SOURCE DATA:
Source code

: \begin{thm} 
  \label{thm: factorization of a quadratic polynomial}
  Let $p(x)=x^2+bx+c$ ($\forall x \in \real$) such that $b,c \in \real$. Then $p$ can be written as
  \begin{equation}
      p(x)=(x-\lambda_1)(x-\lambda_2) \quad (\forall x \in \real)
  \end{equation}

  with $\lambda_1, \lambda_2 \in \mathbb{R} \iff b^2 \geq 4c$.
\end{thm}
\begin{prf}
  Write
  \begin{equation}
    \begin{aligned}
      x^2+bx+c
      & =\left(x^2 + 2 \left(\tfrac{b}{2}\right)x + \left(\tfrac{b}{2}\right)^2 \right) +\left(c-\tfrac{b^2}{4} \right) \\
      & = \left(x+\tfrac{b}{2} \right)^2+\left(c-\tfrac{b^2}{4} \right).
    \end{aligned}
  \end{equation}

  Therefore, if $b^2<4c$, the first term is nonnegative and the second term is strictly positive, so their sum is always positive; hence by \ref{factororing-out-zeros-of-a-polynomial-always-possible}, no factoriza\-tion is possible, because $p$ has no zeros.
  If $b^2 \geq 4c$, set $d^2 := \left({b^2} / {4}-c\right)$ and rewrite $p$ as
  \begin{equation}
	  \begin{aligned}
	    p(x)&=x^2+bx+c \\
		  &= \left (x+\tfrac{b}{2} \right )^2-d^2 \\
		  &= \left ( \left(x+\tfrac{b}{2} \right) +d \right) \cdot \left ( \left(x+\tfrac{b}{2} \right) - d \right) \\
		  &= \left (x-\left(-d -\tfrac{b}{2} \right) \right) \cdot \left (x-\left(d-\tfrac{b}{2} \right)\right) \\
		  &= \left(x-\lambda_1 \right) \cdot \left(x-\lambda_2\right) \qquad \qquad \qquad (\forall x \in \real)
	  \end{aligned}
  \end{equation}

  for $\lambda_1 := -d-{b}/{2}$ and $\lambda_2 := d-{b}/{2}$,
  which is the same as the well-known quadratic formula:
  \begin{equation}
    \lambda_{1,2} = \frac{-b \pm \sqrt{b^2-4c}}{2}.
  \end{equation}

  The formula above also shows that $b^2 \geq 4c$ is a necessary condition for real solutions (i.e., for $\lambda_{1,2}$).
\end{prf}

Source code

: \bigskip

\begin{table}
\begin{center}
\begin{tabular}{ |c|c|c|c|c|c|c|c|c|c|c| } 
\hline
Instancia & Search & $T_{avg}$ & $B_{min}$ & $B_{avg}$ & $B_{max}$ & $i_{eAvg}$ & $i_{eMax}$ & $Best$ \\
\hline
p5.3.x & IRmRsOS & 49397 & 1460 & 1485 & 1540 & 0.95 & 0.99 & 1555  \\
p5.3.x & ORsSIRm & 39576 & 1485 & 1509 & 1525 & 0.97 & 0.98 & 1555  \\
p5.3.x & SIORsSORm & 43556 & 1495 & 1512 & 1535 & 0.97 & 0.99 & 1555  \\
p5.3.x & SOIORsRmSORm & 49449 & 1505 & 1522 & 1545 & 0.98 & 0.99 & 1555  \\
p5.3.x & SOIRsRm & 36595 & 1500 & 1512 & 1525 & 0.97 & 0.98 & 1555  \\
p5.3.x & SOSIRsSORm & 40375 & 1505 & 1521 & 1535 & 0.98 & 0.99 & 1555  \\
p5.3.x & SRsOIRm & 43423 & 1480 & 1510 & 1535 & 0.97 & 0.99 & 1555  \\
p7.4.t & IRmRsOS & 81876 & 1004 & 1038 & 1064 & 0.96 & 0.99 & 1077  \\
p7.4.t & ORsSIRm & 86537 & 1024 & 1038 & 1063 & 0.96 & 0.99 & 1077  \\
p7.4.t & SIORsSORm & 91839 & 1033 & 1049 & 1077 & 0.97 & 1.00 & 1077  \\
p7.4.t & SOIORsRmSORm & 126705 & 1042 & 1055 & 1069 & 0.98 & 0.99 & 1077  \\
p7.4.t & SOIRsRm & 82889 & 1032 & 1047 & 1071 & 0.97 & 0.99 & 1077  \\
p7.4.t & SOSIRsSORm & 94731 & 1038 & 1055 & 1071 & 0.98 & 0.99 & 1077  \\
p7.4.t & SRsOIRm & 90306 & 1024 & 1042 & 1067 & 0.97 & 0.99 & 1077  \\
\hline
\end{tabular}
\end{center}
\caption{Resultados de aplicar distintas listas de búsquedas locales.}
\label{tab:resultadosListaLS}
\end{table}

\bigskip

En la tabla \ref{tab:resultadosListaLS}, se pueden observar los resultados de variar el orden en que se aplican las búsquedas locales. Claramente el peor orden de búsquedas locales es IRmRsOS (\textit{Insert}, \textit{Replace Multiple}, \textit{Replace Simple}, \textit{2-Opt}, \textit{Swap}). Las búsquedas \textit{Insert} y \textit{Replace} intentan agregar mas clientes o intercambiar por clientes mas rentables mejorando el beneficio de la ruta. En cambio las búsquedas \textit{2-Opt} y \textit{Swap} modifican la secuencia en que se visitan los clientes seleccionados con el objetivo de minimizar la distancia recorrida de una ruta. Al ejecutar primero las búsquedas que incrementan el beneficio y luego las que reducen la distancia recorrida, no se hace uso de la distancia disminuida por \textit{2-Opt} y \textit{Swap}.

WHAT TO PRODUCE: Repeat every line of the data, exactly and in full.

TASK OUTPUT:
Source code

: \begin{thm} 
  \label{thm: factorization of a quadratic polynomial}
  Let $p(x)=x^2+bx+c$ ($\forall x \in \real$) such that $b,c \in \real$. Then $p$ can be written as
  \begin{equation}
      p(x)=(x-\lambda_1)(x-\lambda_2) \quad (\forall x \in \real)
  \end{equation}

  with $\lambda_1, \lambda_2 \in \mathbb{R} \iff b^2 \geq 4c$.
\end{thm}
\begin{prf}
  Write
  \begin{equation}
    \begin{aligned}
      x^2+bx+c
      & =\left(x^2 + 2 \left(\tfrac{b}{2}\right)x + \left(\tfrac{b}{2}\right)^2 \right) +\left(c-\tfrac{b^2}{4} \right) \\
      & = \left(x+\tfrac{b}{2} \right)^2+\left(c-\tfrac{b^2}{4} \right).
    \end{aligned}
  \end{equation}

  Therefore, if $b^2<4c$, the first term is nonnegative and the second term is strictly positive, so their sum is always positive; hence by \ref{factororing-out-zeros-of-a-polynomial-always-possible}, no factoriza\-tion is possible, because $p$ has no zeros.
  If $b^2 \geq 4c$, set $d^2 := \left({b^2} / {4}-c\right)$ and rewrite $p$ as
  \begin{equation}
	  \begin{aligned}
	    p(x)&=x^2+bx+c \\
		  &= \left (x+\tfrac{b}{2} \right )^2-d^2 \\
		  &= \left ( \left(x+\tfrac{b}{2} \right) +d \right) \cdot \left ( \left(x+\tfrac{b}{2} \right) - d \right) \\
		  &= \left (x-\left(-d -\tfrac{b}{2} \right) \right) \cdot \left (x-\left(d-\tfrac{b}{2} \right)\right) \\
		  &= \left(x-\lambda_1 \right) \cdot \left(x-\lambda_2\right) \qquad \qquad \qquad (\forall x \in \real)
	  \end{aligned}
  \end{equation}

  for $\lambda_1 := -d-{b}/{2}$ and $\lambda_2 := d-{b}/{2}$,
  which is the same as the well-known quadratic formula:
  \begin{equation}
    \lambda_{1,2} = \frac{-b \pm \sqrt{b^2-4c}}{2}.
  \end{equation}

  The formula above also shows that $b^2 \geq 4c$ is a necessary condition for real solutions (i.e., for $\lambda_{1,2}$).
\end{prf}

Source code

: \bigskip

\begin{table}
\begin{center}
\begin{tabular}{ |c|c|c|c|c|c|c|c|c|c|c| } 
\hline
Instancia & Search & $T_{avg}$ & $B_{min}$ & $B_{avg}$ & $B_{max}$ & $i_{eAvg}$ & $i_{eMax}$ & $Best$ \\
\hline
p5.3.x & IRmRsOS & 49397 & 1460 & 1485 & 1540 & 0.95 & 0.99 & 1555  \\
p5.3.x & ORsSIRm & 39576 & 1485 & 1509 & 1525 & 0.97 & 0.98 & 1555  \\
p5.3.x & SIORsSORm & 43556 & 1495 & 1512 & 1535 & 0.97 & 0.99 & 1555  \\
p5.3.x & SOIORsRmSORm & 49449 & 1505 & 1522 & 1545 & 0.98 & 0.99 & 1555  \\
p5.3.x & SOIRsRm & 36595 & 1500 & 1512 & 1525 & 0.97 & 0.98 & 1555  \\
p5.3.x & SOSIRsSORm & 40375 & 1505 & 1521 & 1535 & 0.98 & 0.99 & 1555  \\
p5.3.x & SRsOIRm & 43423 & 1480 & 1510 & 1535 & 0.97 & 0.99 & 1555  \\
p7.4.t & IRmRsOS & 81876 & 1004 & 1038 & 1064 & 0.96 & 0.99 & 1077  \\
p7.4.t & ORsSIRm & 86537 & 1024 & 1038 & 1063 & 0.96 & 0.99 & 1077  \\
p7.4.t & SIORsSORm & 91839 & 1033 & 1049 & 1077 & 0.97 & 1.00 & 1077  \\
p7.4.t & SOIORsRmSORm & 126705 & 1042 & 1055 & 1069 & 0.98 & 0.99 & 1077  \\
p7.4.t & SOIRsRm & 82889 & 1032 & 1047 & 1071 & 0.97 & 0.99 & 1077  \\
p7.4.t & SOSIRsSORm & 94731 & 1038 & 1055 & 1071 & 0.98 & 0.99 & 1077  \\
p7.4.t & SRsOIRm & 90306 & 1024 & 1042 & 1067 & 0.97 & 0.99 & 1077  \\
\hline
\end{tabular}
\end{center}
\caption{Resultados de aplicar distintas listas de búsquedas locales.}
\label{tab:resultadosListaLS}
\end{table}

\bigskip

En la tabla \ref{tab:resultadosListaLS}, se pueden observar los resultados de variar el orden en que se aplican las búsquedas locales. Claramente el peor orden de búsquedas locales es IRmRsOS (\textit{Insert}, \textit{Replace Multiple}, \textit{Replace Simple}, \textit{2-Opt}, \textit{Swap}). Las búsquedas \textit{Insert} y \textit{Replace} intentan agregar mas clientes o intercambiar por clientes mas rentables mejorando el beneficio de la ruta. En cambio las búsquedas \textit{2-Opt} y \textit{Swap} modifican la secuencia en que se visitan los clientes seleccionados con el objetivo de minimizar la distancia recorrida de una ruta. Al ejecutar primero las búsquedas que incrementan el beneficio y luego las que reducen la distancia recorrida, no se hace uso de la distancia disminuida por \textit{2-Opt} y \textit{Swap}.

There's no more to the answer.